(TASK STATEMENT):
From the material below, copy exactly the lines beginning with the one that contains "- 성능 모니터링 강화" and ending with the one that contains "More details (from"; the pictures stay out.

(ENTRIES SHOWN):
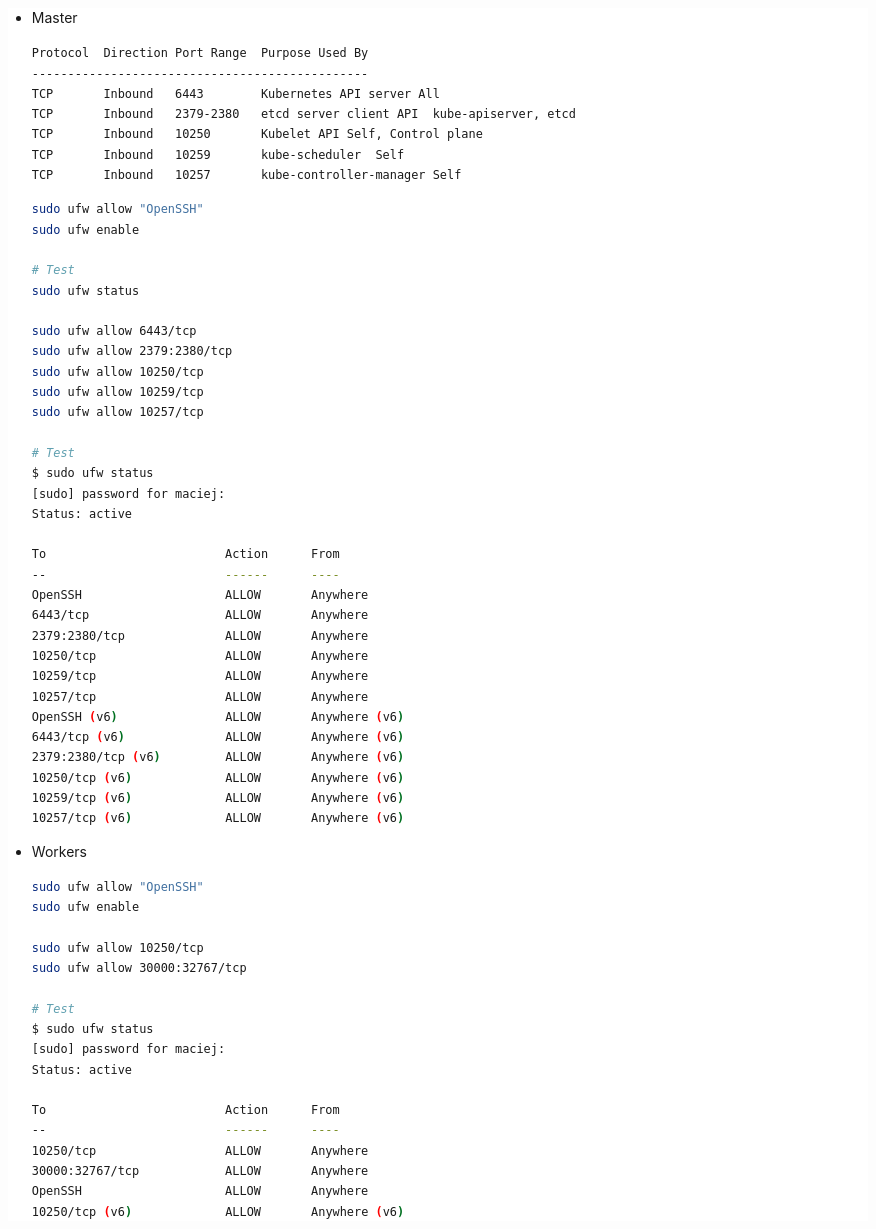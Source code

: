 - Master

  ```
  Protocol  Direction Port Range  Purpose Used By
  -----------------------------------------------
  TCP       Inbound   6443        Kubernetes API server All
  TCP       Inbound   2379-2380   etcd server client API  kube-apiserver, etcd
  TCP       Inbound   10250       Kubelet API Self, Control plane
  TCP       Inbound   10259       kube-scheduler  Self
  TCP       Inbound   10257       kube-controller-manager Self
  ```

  ```sh
  sudo ufw allow "OpenSSH"
  sudo ufw enable

  # Test
  sudo ufw status

  sudo ufw allow 6443/tcp
  sudo ufw allow 2379:2380/tcp
  sudo ufw allow 10250/tcp
  sudo ufw allow 10259/tcp
  sudo ufw allow 10257/tcp

  # Test
  $ sudo ufw status
  [sudo] password for maciej:
  Status: active

  To                         Action      From
  --                         ------      ----
  OpenSSH                    ALLOW       Anywhere
  6443/tcp                   ALLOW       Anywhere
  2379:2380/tcp              ALLOW       Anywhere
  10250/tcp                  ALLOW       Anywhere
  10259/tcp                  ALLOW       Anywhere
  10257/tcp                  ALLOW       Anywhere
  OpenSSH (v6)               ALLOW       Anywhere (v6)
  6443/tcp (v6)              ALLOW       Anywhere (v6)
  2379:2380/tcp (v6)         ALLOW       Anywhere (v6)
  10250/tcp (v6)             ALLOW       Anywhere (v6)
  10259/tcp (v6)             ALLOW       Anywhere (v6)
  10257/tcp (v6)             ALLOW       Anywhere (v6)
  ```

- Workers

  ```sh
  sudo ufw allow "OpenSSH"
  sudo ufw enable

  sudo ufw allow 10250/tcp
  sudo ufw allow 30000:32767/tcp

  # Test
  $ sudo ufw status
  [sudo] password for maciej:
  Status: active

  To                         Action      From
  --                         ------      ----
  10250/tcp                  ALLOW       Anywhere
  30000:32767/tcp            ALLOW       Anywhere
  OpenSSH                    ALLOW       Anywhere
  10250/tcp (v6)             ALLOW       Anywhere (v6)
  ```

[weblink-flannel-github]: https://github.com/flannel-io/flannel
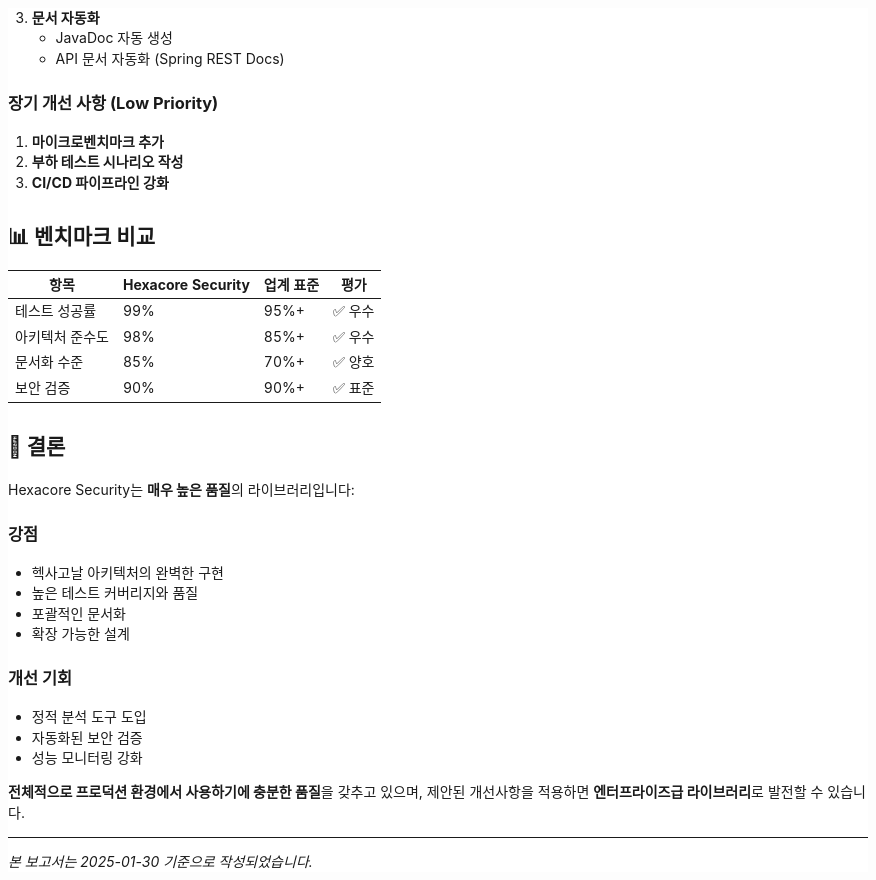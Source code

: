 3. **문서 자동화**
   - JavaDoc 자동 생성
   - API 문서 자동화 (Spring REST Docs)

### 장기 개선 사항 (Low Priority)
1. **마이크로벤치마크 추가**
2. **부하 테스트 시나리오 작성**
3. **CI/CD 파이프라인 강화**

## 📊 벤치마크 비교

| 항목 | Hexacore Security | 업계 표준 | 평가 |
|------|------------------|----------|------|
| 테스트 성공률 | 99% | 95%+ | ✅ 우수 |
| 아키텍처 준수도 | 98% | 85%+ | ✅ 우수 |
| 문서화 수준 | 85% | 70%+ | ✅ 양호 |
| 보안 검증 | 90% | 90%+ | ✅ 표준 |

## 🎯 결론

Hexacore Security는 **매우 높은 품질**의 라이브러리입니다:

### 강점
- 헥사고날 아키텍처의 완벽한 구현
- 높은 테스트 커버리지와 품질
- 포괄적인 문서화
- 확장 가능한 설계

### 개선 기회
- 정적 분석 도구 도입
- 자동화된 보안 검증
- 성능 모니터링 강화

**전체적으로 프로덕션 환경에서 사용하기에 충분한 품질**을 갖추고 있으며, 제안된 개선사항을 적용하면 **엔터프라이즈급 라이브러리**로 발전할 수 있습니다.

---

*본 보고서는 2025-01-30 기준으로 작성되었습니다.*
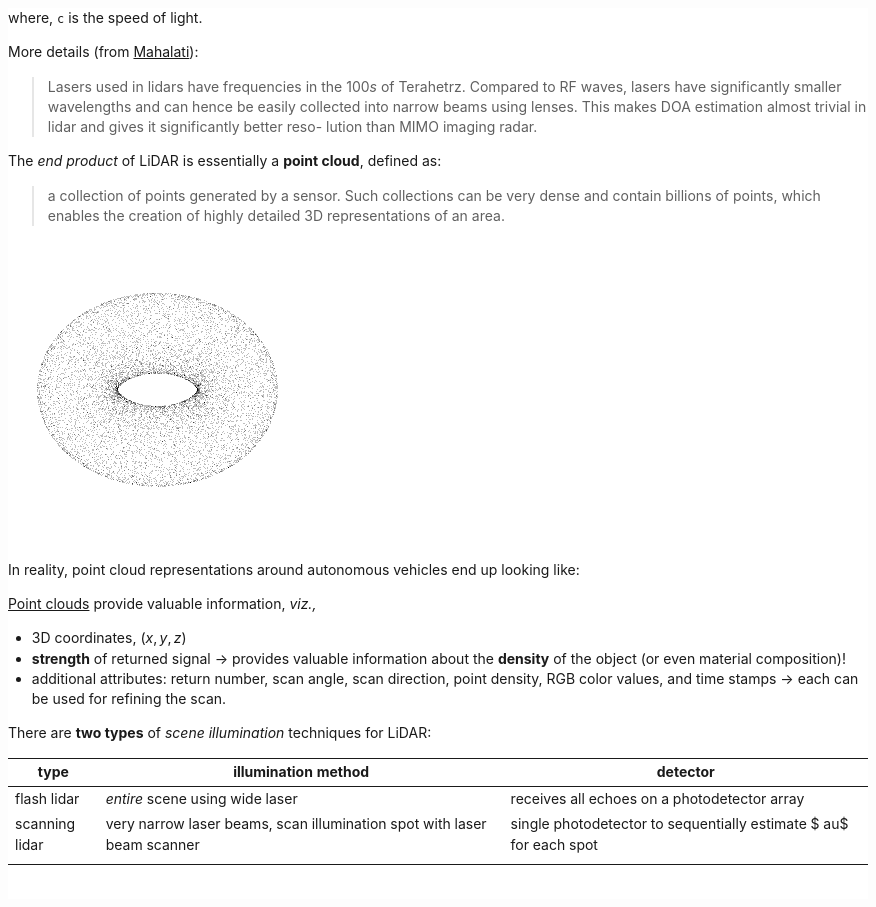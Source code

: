 where, `c` is the speed of light. 

More details (from [Mahalati](https://web.stanford.edu/class/ee259/lectures/ee259_05_lidar.pdf)):
> Lasers used in lidars have frequencies in the $100s$ of Terahetrz. Compared to RF waves, lasers have significantly smaller wavelengths and can hence be easily collected into narrow beams using lenses. This makes DOA estimation almost trivial in lidar and gives it significantly better reso- lution than MIMO imaging radar.

The _end product_ of LiDAR is essentially a **point cloud**, defined as:

> a collection of points generated by a sensor. Such collections can be very dense and contain billions of points, which enables the creation of highly detailed 3D representations of an area.

<img src="img/sensors/lidar_point_cloud_torus.gif" title="3D point cloud of a Torus. Courtesy Wikipedia">

In reality, point cloud representations around autonomous vehicles end up looking like:

<video controls width="500"> <source src="https://sibin.github.io/teaching/csci6907_88-gwu-secure_autonomous/fall_2022/other_docs/What-is-Lidar-video.mp4"></video>

[Point clouds](https://www.yellowscan.com/knowledge/lidar-point-cloud-basics/) provide valuable information, _viz.,_

- 3D coordinates, $(x, y, z)$
- **strength** of returned signal &rarr; provides valuable information about the **density** of the object (or even material composition)!
- additional attributes: return number, scan angle, scan direction, point density, RGB color values, and time stamps &rarr; each can be used for refining the scan.

There are **two types** of _scene illumination_ techniques for LiDAR:

| type | illumination method  | detector |
|--------|---------------------|-----------|
| flash lidar | _entire_ scene using wide laser  | receives all echoes on a photodetector array |
| scanning lidar | very narrow laser beams, scan illumination spot with laser beam scanner | single photodetector to sequentially estimate $	au$ for each spot |
||

<br>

(WORKED SOLUTION):
- 성능 모니터링 강화

**전체적으로 프로덕션 환경에서 사용하기에 충분한 품질**을 갖추고 있으며, 제안된 개선사항을 적용하면 **엔터프라이즈급 라이브러리**로 발전할 수 있습니다.

---

*본 보고서는 2025-01-30 기준으로 작성되었습니다.*
Source code

: where, `c` is the speed of light. 

More details (from [Mahalati](https://web.stanford.edu/class/ee259/lectures/ee259_05_lidar.pdf)):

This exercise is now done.